■ **Work task**
Lines that contain the string "namespace" are the ones to list; copy all of them from the records.

■ **Records shown**
*** Block opens ***

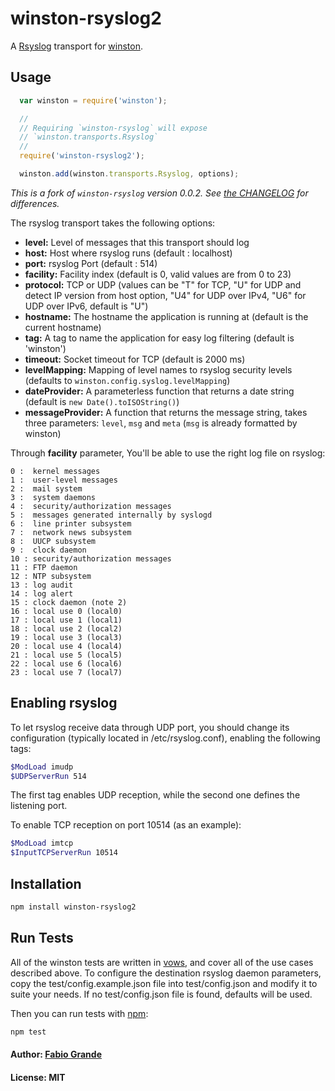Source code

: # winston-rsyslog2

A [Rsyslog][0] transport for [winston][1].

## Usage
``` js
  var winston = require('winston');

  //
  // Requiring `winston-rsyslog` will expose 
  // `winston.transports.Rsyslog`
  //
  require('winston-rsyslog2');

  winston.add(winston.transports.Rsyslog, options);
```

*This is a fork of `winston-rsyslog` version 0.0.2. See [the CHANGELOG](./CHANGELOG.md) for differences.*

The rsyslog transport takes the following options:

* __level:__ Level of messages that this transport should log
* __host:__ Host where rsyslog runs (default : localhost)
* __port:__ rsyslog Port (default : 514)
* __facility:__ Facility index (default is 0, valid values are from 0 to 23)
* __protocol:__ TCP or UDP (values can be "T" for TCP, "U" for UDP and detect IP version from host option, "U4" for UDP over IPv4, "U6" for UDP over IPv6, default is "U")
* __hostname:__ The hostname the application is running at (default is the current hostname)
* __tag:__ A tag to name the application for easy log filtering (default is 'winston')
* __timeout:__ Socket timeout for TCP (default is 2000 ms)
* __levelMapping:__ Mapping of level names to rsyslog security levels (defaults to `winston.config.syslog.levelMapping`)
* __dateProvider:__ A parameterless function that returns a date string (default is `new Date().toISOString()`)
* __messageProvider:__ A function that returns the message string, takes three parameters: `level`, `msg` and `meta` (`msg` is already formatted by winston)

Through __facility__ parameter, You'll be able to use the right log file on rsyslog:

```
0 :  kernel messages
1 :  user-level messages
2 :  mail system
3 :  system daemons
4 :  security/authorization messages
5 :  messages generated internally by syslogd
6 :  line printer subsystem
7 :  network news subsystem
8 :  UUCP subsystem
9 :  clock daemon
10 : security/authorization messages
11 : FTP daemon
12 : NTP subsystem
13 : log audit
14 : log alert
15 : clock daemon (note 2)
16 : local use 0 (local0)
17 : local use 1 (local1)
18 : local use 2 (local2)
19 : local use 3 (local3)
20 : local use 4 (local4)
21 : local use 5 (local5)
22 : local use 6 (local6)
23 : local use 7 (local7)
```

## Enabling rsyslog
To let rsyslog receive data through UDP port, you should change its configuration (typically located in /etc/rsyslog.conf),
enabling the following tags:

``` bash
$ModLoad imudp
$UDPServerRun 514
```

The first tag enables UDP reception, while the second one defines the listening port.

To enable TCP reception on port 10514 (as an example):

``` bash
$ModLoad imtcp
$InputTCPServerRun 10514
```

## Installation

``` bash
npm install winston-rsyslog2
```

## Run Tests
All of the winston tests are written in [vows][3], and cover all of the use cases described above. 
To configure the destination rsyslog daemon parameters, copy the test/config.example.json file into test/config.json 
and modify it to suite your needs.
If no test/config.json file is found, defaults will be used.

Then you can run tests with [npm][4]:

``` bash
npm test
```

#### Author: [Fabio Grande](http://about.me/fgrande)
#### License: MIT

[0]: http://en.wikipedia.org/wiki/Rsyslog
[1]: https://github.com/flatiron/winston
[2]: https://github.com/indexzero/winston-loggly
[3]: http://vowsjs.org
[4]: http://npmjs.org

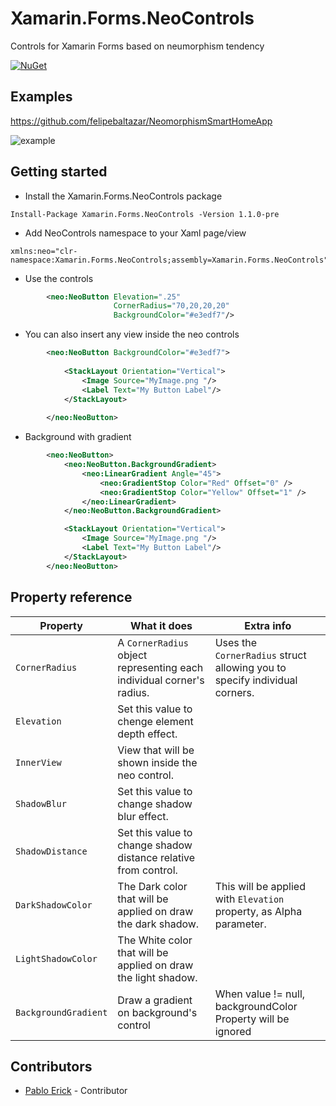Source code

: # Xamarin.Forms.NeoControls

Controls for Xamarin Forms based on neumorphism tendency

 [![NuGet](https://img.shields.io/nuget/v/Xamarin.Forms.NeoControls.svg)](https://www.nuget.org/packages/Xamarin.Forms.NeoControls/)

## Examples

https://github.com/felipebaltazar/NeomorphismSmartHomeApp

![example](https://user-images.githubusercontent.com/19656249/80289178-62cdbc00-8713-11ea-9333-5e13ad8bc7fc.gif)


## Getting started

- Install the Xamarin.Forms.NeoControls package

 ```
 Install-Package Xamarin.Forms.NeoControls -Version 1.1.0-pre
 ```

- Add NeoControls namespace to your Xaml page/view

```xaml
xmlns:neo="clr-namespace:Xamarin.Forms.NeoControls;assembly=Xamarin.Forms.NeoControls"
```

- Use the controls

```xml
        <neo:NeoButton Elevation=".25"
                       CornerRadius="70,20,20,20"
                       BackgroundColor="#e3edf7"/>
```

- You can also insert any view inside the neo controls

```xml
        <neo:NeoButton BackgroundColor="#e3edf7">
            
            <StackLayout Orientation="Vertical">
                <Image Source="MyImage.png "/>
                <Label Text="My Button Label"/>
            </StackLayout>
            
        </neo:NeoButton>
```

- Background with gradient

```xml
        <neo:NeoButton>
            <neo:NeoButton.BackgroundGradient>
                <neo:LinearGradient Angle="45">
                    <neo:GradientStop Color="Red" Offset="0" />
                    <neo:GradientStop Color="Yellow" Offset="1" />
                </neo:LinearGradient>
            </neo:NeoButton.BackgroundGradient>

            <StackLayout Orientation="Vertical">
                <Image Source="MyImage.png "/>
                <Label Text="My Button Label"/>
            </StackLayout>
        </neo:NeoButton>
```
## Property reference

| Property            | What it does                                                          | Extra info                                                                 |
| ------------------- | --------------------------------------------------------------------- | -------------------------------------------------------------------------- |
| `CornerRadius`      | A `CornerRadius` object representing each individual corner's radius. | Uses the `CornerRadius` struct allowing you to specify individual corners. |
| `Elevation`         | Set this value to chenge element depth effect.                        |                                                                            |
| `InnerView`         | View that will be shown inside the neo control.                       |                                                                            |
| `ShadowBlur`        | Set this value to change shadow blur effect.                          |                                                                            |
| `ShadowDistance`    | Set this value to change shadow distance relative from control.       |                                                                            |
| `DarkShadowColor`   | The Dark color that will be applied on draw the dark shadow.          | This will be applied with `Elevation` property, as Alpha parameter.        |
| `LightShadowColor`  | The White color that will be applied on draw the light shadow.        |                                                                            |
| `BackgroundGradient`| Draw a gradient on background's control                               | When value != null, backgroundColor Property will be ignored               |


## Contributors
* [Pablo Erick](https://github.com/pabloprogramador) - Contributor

*** Block closes ***

■ **Task result**
- Add NeoControls namespace to your Xaml page/view
xmlns:neo="clr-namespace:Xamarin.Forms.NeoControls;assembly=Xamarin.Forms.NeoControls"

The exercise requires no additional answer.